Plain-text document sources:
* * * * * * *

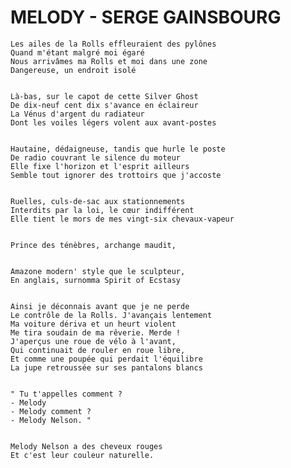 # MELODY - SERGE GAINSBOURG


    Les ailes de la Rolls effleuraient des pylônes   
    Quand m'étant malgré moi égaré  
    Nous arrivâmes ma Rolls et moi dans une zone  
    Dangereuse, un endroit isolé    
    
    
    Là-bas, sur le capot de cette Silver Ghost  
    De dix-neuf cent dix s'avance en éclaireur  
    La Vénus d'argent du radiateur  
    Dont les voiles légers volent aux avant-postes  


    Hautaine, dédaigneuse, tandis que hurle le poste  
    De radio couvrant le silence du moteur  
    Elle fixe l'horizon et l'esprit ailleurs  
    Semble tout ignorer des trottoirs que j'accoste  


    Ruelles, culs-de-sac aux stationnements  
    Interdits par la loi, le cœur indifférent  
    Elle tient le mors de mes vingt-six chevaux-vapeur  


    Prince des ténèbres, archange maudit,  


    Amazone modern' style que le sculpteur,  
    En anglais, surnomma Spirit of Ecstasy  


    Ainsi je déconnais avant que je ne perde  
    Le contrôle de la Rolls. J'avançais lentement  
    Ma voiture dériva et un heurt violent  
    Me tira soudain de ma rêverie. Merde !  
    J'aperçus une roue de vélo à l'avant,  
    Qui continuait de rouler en roue libre,  
    Et comme une poupée qui perdait l'équilibre  
    La jupe retroussée sur ses pantalons blancs    


    " Tu t'appelles comment ? 
    - Melody 
    - Melody comment ? 
    - Melody Nelson. " 


    Melody Nelson a des cheveux rouges 
    Et c'est leur couleur naturelle.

* * * * * * *

**What the task requires**: Output each line of the records exactly. Any picture is skipped.

**Solution to this problem**:
 # MELODY - SERGE GAINSBOURG


    Les ailes de la Rolls effleuraient des pylônes   
    Quand m'étant malgré moi égaré  
    Nous arrivâmes ma Rolls et moi dans une zone  
    Dangereuse, un endroit isolé    
    
    
    Là-bas, sur le capot de cette Silver Ghost  
    De dix-neuf cent dix s'avance en éclaireur  
    La Vénus d'argent du radiateur  
    Dont les voiles légers volent aux avant-postes  


    Hautaine, dédaigneuse, tandis que hurle le poste  
    De radio couvrant le silence du moteur  
    Elle fixe l'horizon et l'esprit ailleurs  
    Semble tout ignorer des trottoirs que j'accoste  


    Ruelles, culs-de-sac aux stationnements  
    Interdits par la loi, le cœur indifférent  
    Elle tient le mors de mes vingt-six chevaux-vapeur  


    Prince des ténèbres, archange maudit,  


    Amazone modern' style que le sculpteur,  
    En anglais, surnomma Spirit of Ecstasy  


    Ainsi je déconnais avant que je ne perde  
    Le contrôle de la Rolls. J'avançais lentement  
    Ma voiture dériva et un heurt violent  
    Me tira soudain de ma rêverie. Merde !  
    J'aperçus une roue de vélo à l'avant,  
    Qui continuait de rouler en roue libre,  
    Et comme une poupée qui perdait l'équilibre  
    La jupe retroussée sur ses pantalons blancs    


    " Tu t'appelles comment ? 
    - Melody 
    - Melody comment ? 
    - Melody Nelson. " 


    Melody Nelson a des cheveux rouges 
    Et c'est leur couleur naturelle.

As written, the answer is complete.